Investors had no such doubts about the Australian dollar which was pinned near three-and-a-half year lows in the wake of disappointing jobs figures.
The Aussie traded at $0.8816, having slumped more than 1 percent on Thursday to $0.8777 -- a low not seen since August 2010. Traders said good buying interest below 88 U.S. cents should provide some support for now.
“It will take a break below 0.8670 to trigger a deeper correction towards 0.8550/0.85 and 0.8060 ultimately,” analysts at Societe Generale wrote in a note to clients.
Monthly momentum indicators were nearing oversold territory which could lead to a modest near-term bounce into the weekend.
Thursday’s savage selloff saw the Australian currency fall more than 1 percent against the yen and euro as well. It came after data showed Australia’s economy shed 22,600 jobs in December, confounding forecasts for a small increase.
The data rekindled speculation about another cut in interest rates by the Reserve Bank of Australia (RBA), though the further the Aussie falls, the less need there will be for an easing.
The RBA is looking for a lower currency to provide the economy an extra boost, having already cut its cash rate to a record low 2.5 percent.
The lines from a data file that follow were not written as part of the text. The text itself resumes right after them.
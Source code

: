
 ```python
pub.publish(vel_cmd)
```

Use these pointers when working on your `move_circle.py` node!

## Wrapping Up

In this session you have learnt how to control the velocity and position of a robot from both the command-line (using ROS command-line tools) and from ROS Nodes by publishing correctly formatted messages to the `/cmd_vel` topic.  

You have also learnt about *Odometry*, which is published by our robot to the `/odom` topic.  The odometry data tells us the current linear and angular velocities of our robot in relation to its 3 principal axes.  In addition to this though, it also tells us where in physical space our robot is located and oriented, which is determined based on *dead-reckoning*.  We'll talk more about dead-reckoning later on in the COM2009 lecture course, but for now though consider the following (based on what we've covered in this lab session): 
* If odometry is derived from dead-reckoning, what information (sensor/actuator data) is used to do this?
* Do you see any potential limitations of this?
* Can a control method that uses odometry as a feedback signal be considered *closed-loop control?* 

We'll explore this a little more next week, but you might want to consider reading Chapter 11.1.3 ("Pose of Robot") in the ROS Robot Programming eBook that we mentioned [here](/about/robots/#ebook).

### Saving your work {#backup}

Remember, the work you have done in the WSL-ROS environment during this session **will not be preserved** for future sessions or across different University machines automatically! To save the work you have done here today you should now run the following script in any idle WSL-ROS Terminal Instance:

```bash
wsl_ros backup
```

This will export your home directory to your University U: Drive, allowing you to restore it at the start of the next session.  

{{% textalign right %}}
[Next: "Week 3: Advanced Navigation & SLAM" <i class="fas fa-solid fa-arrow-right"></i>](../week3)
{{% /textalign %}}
With much of the market’s wrath directed at the Aussie, the other major currencies pretty much traded sideways.
The dollar index was at 80.915, having slipped 0.1 percent overnight. The index is still back to where it was before last week’s weak payrolls report sent it crashing.
Providing more evidence that the U.S. jobs figures were probably an exception, data on Thursday showed jobless claims fell in the latest week while the employment index of the Philadelphia Fed survey jumped
Against the yen, the greenback eased to 104.31 yen from a one-week peak of 104.925, while the euro drifted up to $1.3617 from a near one-week trough of $1.3583.
Sterling, however, dipped to a one-month low of $1.6316 before steadying at $1.6351. Just two weeks ago it stood at a two-year high of $1.6605.
Like its New Zealand counterpart, sterling is struggling to extend gains given that a lot of good news about the economy has already been priced in, traders said.
UK retail sales data due out later on Friday will offer more clues on how the British economy, a bright spot in Europe, is travelling.